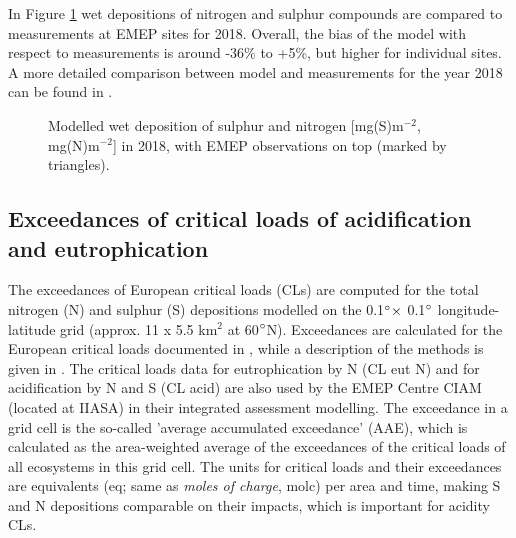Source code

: In Figure \ref{wdeps} wet depositions of nitrogen and sulphur compounds are compared to measurements at EMEP sites for 2018. Overall, the bias of the model with respect to measurements is around 
-36\% to +5\%, but higher for individual sites. A more detailed comparison between model and measurements for the year 2018 can be found in \cite{WEB2020:SN}.

\begin{figure}[H]
  \centering
 \caption{Modelled wet deposition of sulphur and nitrogen [mg(S)m$^{-2}$, mg(N)m$^{-2}$] in 2018, with EMEP observations on top (marked by triangles).}
\label{wdeps}
\end{figure}

\subsection{Exceedances of critical loads of acidification and eutrophication}\label{subs:exceedSnN}

The exceedances of European critical loads (CLs) are computed for the total nitrogen
(N) and sulphur (S) depositions modelled on the 0.1$^\circ \times$ 0.1$^\circ$
longitude-latitude grid (approx. 11 x 5.5 km$^{2}$ at 60$^\circ$N).
Exceedances are calculated for the European critical loads documented in \cite{Hettelingh:2017}, while
a description of the methods is given in \cite{DeVries:2015}. The
critical loads data for eutrophication by N (CL eut N) and for acidification by N and S
(CL acid) are also used by the EMEP Centre CIAM (located at IIASA) in their integrated assessment
modelling. The exceedance in a grid cell is the so-called ’average accumulated
exceedance’ (AAE), which is calculated as the area-weighted average of the
exceedances of the critical loads of all ecosystems in this grid cell. The units for
critical loads and their exceedances are equivalents (eq; same as \textit{moles of charge},
molc) per area and time, making S and N depositions comparable on their impacts, which is important for
acidity CLs.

....

_DESCRIPTION OF THE TASK:_ Where an entry contains an image, skip the image; repeat everything else exactly.

_THE ANSWER:_
Source code

: In Figure \ref{wdeps} wet depositions of nitrogen and sulphur compounds are compared to measurements at EMEP sites for 2018. Overall, the bias of the model with respect to measurements is around 
-36\% to +5\%, but higher for individual sites. A more detailed comparison between model and measurements for the year 2018 can be found in \cite{WEB2020:SN}.

\begin{figure}[H]
  \centering
 \caption{Modelled wet deposition of sulphur and nitrogen [mg(S)m$^{-2}$, mg(N)m$^{-2}$] in 2018, with EMEP observations on top (marked by triangles).}
\label{wdeps}
\end{figure}

\subsection{Exceedances of critical loads of acidification and eutrophication}\label{subs:exceedSnN}

The exceedances of European critical loads (CLs) are computed for the total nitrogen
(N) and sulphur (S) depositions modelled on the 0.1$^\circ \times$ 0.1$^\circ$
longitude-latitude grid (approx. 11 x 5.5 km$^{2}$ at 60$^\circ$N).
Exceedances are calculated for the European critical loads documented in \cite{Hettelingh:2017}, while
a description of the methods is given in \cite{DeVries:2015}. The
critical loads data for eutrophication by N (CL eut N) and for acidification by N and S
(CL acid) are also used by the EMEP Centre CIAM (located at IIASA) in their integrated assessment
modelling. The exceedance in a grid cell is the so-called ’average accumulated
exceedance’ (AAE), which is calculated as the area-weighted average of the
exceedances of the critical loads of all ecosystems in this grid cell. The units for
critical loads and their exceedances are equivalents (eq; same as \textit{moles of charge},
molc) per area and time, making S and N depositions comparable on their impacts, which is important for
acidity CLs.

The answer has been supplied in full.